If a record holds a picture, omit the picture, but copy everything else below exactly.

'''

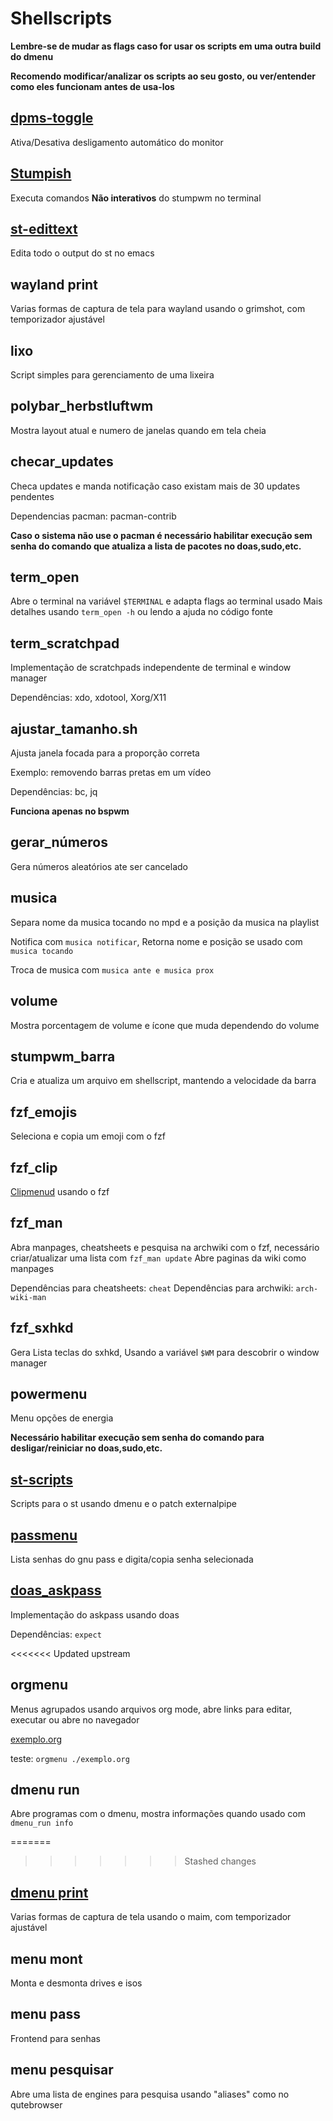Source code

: # Shellscripts

**Lembre-se de mudar as flags caso for usar os scripts em uma outra build do dmenu**

**Recomendo modificar/analizar os scripts ao seu gosto, ou ver/entender como eles funcionam antes de usa-los**

## [dpms-toggle](https://github.com/ramLlama/scripts/blob/master/dpms-toggle.sh)

Ativa/Desativa desligamento automático do monitor

## [Stumpish](https://github.com/stumpwm/stumpwm-contrib/blob/master/util/stumpish/stumpish)

Executa comandos **Não interativos** do stumpwm no terminal

## [st-edittext](https://st.suckless.org/patches/externalpipe/editscreen.sh)

Edita todo o output do st no emacs

## wayland print

Varias formas de captura de tela para wayland usando o grimshot, com temporizador ajustável

## lixo

Script simples para gerenciamento de uma lixeira

## polybar_herbstluftwm

Mostra layout atual e numero de janelas quando em tela cheia

## checar_updates

Checa updates e manda notificação caso existam mais de 30 updates pendentes

Dependencias pacman: pacman-contrib

**Caso o sistema não use o pacman é necessário habilitar execução sem senha do comando que atualiza a lista de pacotes no doas,sudo,etc.**

## term_open

Abre o terminal na variável `$TERMINAL` e adapta flags ao terminal usado
Mais detalhes usando `term_open -h` ou lendo a ajuda no código fonte

## term_scratchpad

Implementação de scratchpads independente de terminal e window manager

Dependências: xdo, xdotool, Xorg/X11

## ajustar_tamanho.sh

Ajusta janela focada para a proporção correta

Exemplo: removendo barras pretas em um vídeo

Dependências: bc, jq

**Funciona apenas no bspwm**

## gerar_números

Gera números aleatórios ate ser cancelado

## musica

Separa nome da musica tocando no mpd e a posição da musica na playlist

Notifica com `musica notificar`, Retorna nome e posição se usado com `musica tocando`

Troca de musica com `musica ante e musica prox`

## volume

Mostra porcentagem de volume e ícone que muda dependendo do volume

## stumpwm_barra

Cria e atualiza um arquivo em shellscript, mantendo a velocidade da barra

## fzf_emojis

Seleciona e copia um emoji com o fzf

## fzf_clip

[Clipmenud](https://github.com/cdown/clipmenu) usando o fzf

## fzf_man

Abra manpages, cheatsheets e pesquisa na archwiki com o fzf, necessário criar/atualizar uma lista com `fzf_man update`
Abre paginas da wiki como manpages

Dependências para cheatsheets: `cheat`
Dependências para archwiki: `arch-wiki-man`

## fzf_sxhkd

Gera Lista teclas do sxhkd, Usando a variável `$WM` para descobrir o window manager

## powermenu

Menu opções de energia

**Necessário habilitar execução sem senha do comando para desligar/reiniciar no doas,sudo,etc.**

## [st-scripts](https://st.suckless.org/patches/externalpipe/)

Scripts para o st usando dmenu e o patch externalpipe

## [passmenu](https://www.passwordstore.org/)

Lista senhas do gnu pass e digita/copia senha selecionada

## [doas_askpass](https://noxz.tech/articles/askpass_implementation_for_doas/)

Implementação do askpass usando doas

Dependências: `expect`

<<<<<<< Updated upstream
## orgmenu

Menus agrupados usando arquivos org mode, abre links para editar, executar ou abre no navegador

[exemplo.org](https://raw.githubusercontent.com/LucasTavaresA/shellscripts/main/exemplo.org)

teste: `orgmenu ./exemplo.org`

## dmenu run

Abre programas com o dmenu, mostra informações quando usado com `dmenu_run info`

=======
>>>>>>> Stashed changes
## [dmenu print](https://github.com/LukeSmithxyz/voidrice/blob/master/.local/bin/maimpick)

Varias formas de captura de tela usando o maim, com temporizador ajustável

## menu mont

Monta e desmonta drives e isos

## menu pass

Frontend para senhas

## menu pesquisar

Abre uma lista de engines para pesquisa usando "aliases" como no qutebrowser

'''

__Worked solution__:
Source code

: # Shellscripts

**Lembre-se de mudar as flags caso for usar os scripts em uma outra build do dmenu**

**Recomendo modificar/analizar os scripts ao seu gosto, ou ver/entender como eles funcionam antes de usa-los**

## [dpms-toggle](https://github.com/ramLlama/scripts/blob/master/dpms-toggle.sh)

Ativa/Desativa desligamento automático do monitor

## [Stumpish](https://github.com/stumpwm/stumpwm-contrib/blob/master/util/stumpish/stumpish)

Executa comandos **Não interativos** do stumpwm no terminal

## [st-edittext](https://st.suckless.org/patches/externalpipe/editscreen.sh)

Edita todo o output do st no emacs

## wayland print

Varias formas de captura de tela para wayland usando o grimshot, com temporizador ajustável

## lixo

Script simples para gerenciamento de uma lixeira

## polybar_herbstluftwm

Mostra layout atual e numero de janelas quando em tela cheia

## checar_updates

Checa updates e manda notificação caso existam mais de 30 updates pendentes

Dependencias pacman: pacman-contrib

**Caso o sistema não use o pacman é necessário habilitar execução sem senha do comando que atualiza a lista de pacotes no doas,sudo,etc.**

## term_open

Abre o terminal na variável `$TERMINAL` e adapta flags ao terminal usado
Mais detalhes usando `term_open -h` ou lendo a ajuda no código fonte

## term_scratchpad

Implementação de scratchpads independente de terminal e window manager

Dependências: xdo, xdotool, Xorg/X11

## ajustar_tamanho.sh

Ajusta janela focada para a proporção correta

Exemplo: removendo barras pretas em um vídeo

Dependências: bc, jq

**Funciona apenas no bspwm**

## gerar_números

Gera números aleatórios ate ser cancelado

## musica

Separa nome da musica tocando no mpd e a posição da musica na playlist

Notifica com `musica notificar`, Retorna nome e posição se usado com `musica tocando`

Troca de musica com `musica ante e musica prox`

## volume

Mostra porcentagem de volume e ícone que muda dependendo do volume

## stumpwm_barra

Cria e atualiza um arquivo em shellscript, mantendo a velocidade da barra

## fzf_emojis

Seleciona e copia um emoji com o fzf

## fzf_clip

[Clipmenud](https://github.com/cdown/clipmenu) usando o fzf

## fzf_man

Abra manpages, cheatsheets e pesquisa na archwiki com o fzf, necessário criar/atualizar uma lista com `fzf_man update`
Abre paginas da wiki como manpages

Dependências para cheatsheets: `cheat`
Dependências para archwiki: `arch-wiki-man`

## fzf_sxhkd

Gera Lista teclas do sxhkd, Usando a variável `$WM` para descobrir o window manager

## powermenu

Menu opções de energia

**Necessário habilitar execução sem senha do comando para desligar/reiniciar no doas,sudo,etc.**

## [st-scripts](https://st.suckless.org/patches/externalpipe/)

Scripts para o st usando dmenu e o patch externalpipe

## [passmenu](https://www.passwordstore.org/)

Lista senhas do gnu pass e digita/copia senha selecionada

## [doas_askpass](https://noxz.tech/articles/askpass_implementation_for_doas/)

Implementação do askpass usando doas

Dependências: `expect`

<<<<<<< Updated upstream
## orgmenu

Menus agrupados usando arquivos org mode, abre links para editar, executar ou abre no navegador

[exemplo.org](https://raw.githubusercontent.com/LucasTavaresA/shellscripts/main/exemplo.org)

teste: `orgmenu ./exemplo.org`

## dmenu run

Abre programas com o dmenu, mostra informações quando usado com `dmenu_run info`

=======
>>>>>>> Stashed changes
## [dmenu print](https://github.com/LukeSmithxyz/voidrice/blob/master/.local/bin/maimpick)

Varias formas de captura de tela usando o maim, com temporizador ajustável

## menu mont

Monta e desmonta drives e isos

## menu pass

Frontend para senhas

## menu pesquisar

Abre uma lista de engines para pesquisa usando "aliases" como no qutebrowser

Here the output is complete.